– Ну что же, меня действительно следует опасаться. Я нисколько не боюсь пустить в дело пушку. И никаких больше разговоров о девушках. Ни с кем ты встречаться не будешь. Ты просто пытаешься сбежать. Скажите пожалуйста, он хочет убедиться в том, что старика надежно заперли, – одно сплошное вранье! Все вранье. Просто ты хочешь от нас сбежать. Только это тебе не удастся, вот увидишь. А ну, полезай вниз, а не то я начну стрелять.
Он был до крайности возбужден. Револьвер буквально прыгал в его руке, когда он его вытащил. Я вполне мог допустить, что он готов пустить его в дело. Мне кажется, ему хотелось почувствовать силу, которую дает человеку оружие. Ему необходимо было это ощущение, потому что он был испуган, и это делало его опасным. Я сел на ограждающую стенку шахты, притворяясь спокойным, хотя никакого спокойствия не чувствовал.
– Попробуй хоть немного соображать, Дэйв, – сказал я ему. – Ну, стреляй, тебя же будет слышно за целую милю. Убьешь ты меня, ну и, что?
– А у меня он с глушителем, – сказал Дэйв, поджав губы и сложив их в улыбку.
– Ну ладно. Но имей в виду, если ты меня убьешь, Менэк для тебя ничего не сделает. Я ему нужен.
– Убивать я тебя не буду.
– Ну, положим, ранишь – все равно тебе будет плохо. Менэку нужно, чтобы галерея была открыта немедленно. А куда годится раненый шахтер?

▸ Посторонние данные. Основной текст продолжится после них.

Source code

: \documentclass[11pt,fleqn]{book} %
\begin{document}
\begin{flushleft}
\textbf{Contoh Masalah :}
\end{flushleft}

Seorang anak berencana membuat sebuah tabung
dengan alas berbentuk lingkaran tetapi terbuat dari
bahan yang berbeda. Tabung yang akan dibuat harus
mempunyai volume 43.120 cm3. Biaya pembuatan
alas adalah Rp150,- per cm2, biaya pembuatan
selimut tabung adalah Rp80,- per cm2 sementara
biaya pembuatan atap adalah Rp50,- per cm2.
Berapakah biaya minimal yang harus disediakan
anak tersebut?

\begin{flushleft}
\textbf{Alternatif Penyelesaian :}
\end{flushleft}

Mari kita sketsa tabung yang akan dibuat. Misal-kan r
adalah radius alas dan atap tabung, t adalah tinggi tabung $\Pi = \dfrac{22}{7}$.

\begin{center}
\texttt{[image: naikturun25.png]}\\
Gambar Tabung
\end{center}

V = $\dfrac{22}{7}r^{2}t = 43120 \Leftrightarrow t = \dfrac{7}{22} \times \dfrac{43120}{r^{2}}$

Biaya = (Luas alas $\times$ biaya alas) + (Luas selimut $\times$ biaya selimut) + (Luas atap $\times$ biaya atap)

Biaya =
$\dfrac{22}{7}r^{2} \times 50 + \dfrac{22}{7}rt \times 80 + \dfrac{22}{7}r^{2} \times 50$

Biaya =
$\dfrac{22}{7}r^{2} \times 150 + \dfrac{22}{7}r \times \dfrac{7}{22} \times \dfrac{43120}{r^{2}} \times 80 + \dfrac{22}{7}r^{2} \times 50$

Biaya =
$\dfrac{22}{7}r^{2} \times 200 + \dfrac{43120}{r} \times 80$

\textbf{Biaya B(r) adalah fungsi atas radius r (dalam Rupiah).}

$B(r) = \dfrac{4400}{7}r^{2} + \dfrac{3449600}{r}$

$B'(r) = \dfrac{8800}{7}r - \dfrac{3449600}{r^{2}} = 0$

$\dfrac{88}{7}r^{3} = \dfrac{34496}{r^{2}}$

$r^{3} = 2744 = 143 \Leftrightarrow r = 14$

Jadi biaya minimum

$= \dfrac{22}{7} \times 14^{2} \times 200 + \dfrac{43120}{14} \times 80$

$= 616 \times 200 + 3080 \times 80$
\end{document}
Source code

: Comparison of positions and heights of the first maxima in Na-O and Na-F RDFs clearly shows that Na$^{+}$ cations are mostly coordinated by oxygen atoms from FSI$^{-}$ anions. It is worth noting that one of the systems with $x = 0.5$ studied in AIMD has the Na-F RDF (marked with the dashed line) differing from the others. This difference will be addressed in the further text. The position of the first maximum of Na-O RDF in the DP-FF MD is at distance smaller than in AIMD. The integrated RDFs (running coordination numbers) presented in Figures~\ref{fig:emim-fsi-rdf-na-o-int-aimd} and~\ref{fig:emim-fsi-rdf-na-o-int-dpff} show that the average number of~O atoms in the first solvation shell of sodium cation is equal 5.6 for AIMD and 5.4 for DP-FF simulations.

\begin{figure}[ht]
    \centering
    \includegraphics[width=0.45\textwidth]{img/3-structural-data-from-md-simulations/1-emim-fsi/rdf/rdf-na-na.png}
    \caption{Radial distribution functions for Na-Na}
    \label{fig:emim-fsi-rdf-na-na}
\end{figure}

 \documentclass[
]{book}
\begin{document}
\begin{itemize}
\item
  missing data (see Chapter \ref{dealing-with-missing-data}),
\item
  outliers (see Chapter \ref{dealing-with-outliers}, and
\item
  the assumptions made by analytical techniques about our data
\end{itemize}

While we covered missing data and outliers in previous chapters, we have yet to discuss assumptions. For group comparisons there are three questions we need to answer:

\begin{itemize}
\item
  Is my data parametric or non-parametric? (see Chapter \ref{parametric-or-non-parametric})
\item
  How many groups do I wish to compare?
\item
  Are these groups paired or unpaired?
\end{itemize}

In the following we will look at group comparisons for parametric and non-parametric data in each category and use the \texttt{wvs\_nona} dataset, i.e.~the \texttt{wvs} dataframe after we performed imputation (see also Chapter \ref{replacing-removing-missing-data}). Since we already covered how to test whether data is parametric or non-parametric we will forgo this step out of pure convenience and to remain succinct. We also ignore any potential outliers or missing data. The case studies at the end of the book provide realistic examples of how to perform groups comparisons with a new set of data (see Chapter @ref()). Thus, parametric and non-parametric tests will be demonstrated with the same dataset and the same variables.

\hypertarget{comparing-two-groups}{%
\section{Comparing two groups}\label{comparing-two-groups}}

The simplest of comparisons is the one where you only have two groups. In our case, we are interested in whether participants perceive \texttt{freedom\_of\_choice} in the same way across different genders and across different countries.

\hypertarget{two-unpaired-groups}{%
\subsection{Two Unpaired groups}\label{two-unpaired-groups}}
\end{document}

От него не больше пользы, чем от мертвого.
Дэвид рассмеялся:
– Я отлично стреляю, и человек прекрасно сможет работать, если отстрелить у него пальцы на ногах. – Его голос превратился в какой-то противный скрежет. -Ради Господа, парень, полезай вниз, или ты действительно хочешь, чтобы я тебя изувечил?
Дэвид начал поднимать револьвер. Вид у него был достаточно решительный. Он действительно был способен выстрелить. Я пожал плечами. Что тут можно было сделать? Мне еще понадобятся мои ноги, если я хочу вызволить отсюда Кити. Револьвер продолжал подниматься. Дэвид весь дрожал, так ему хотелось выстрелить. Глаза у него остекленели. Меня прошиб пот.
– Ладно, Дэйв, – быстро сказал я, когда черное дуло было нацелено на мою левую ногу. – Я спускаюсь.
Он, похоже, меня не слышал. Я видел, как напрягся его указательный палец на спусковом крючке.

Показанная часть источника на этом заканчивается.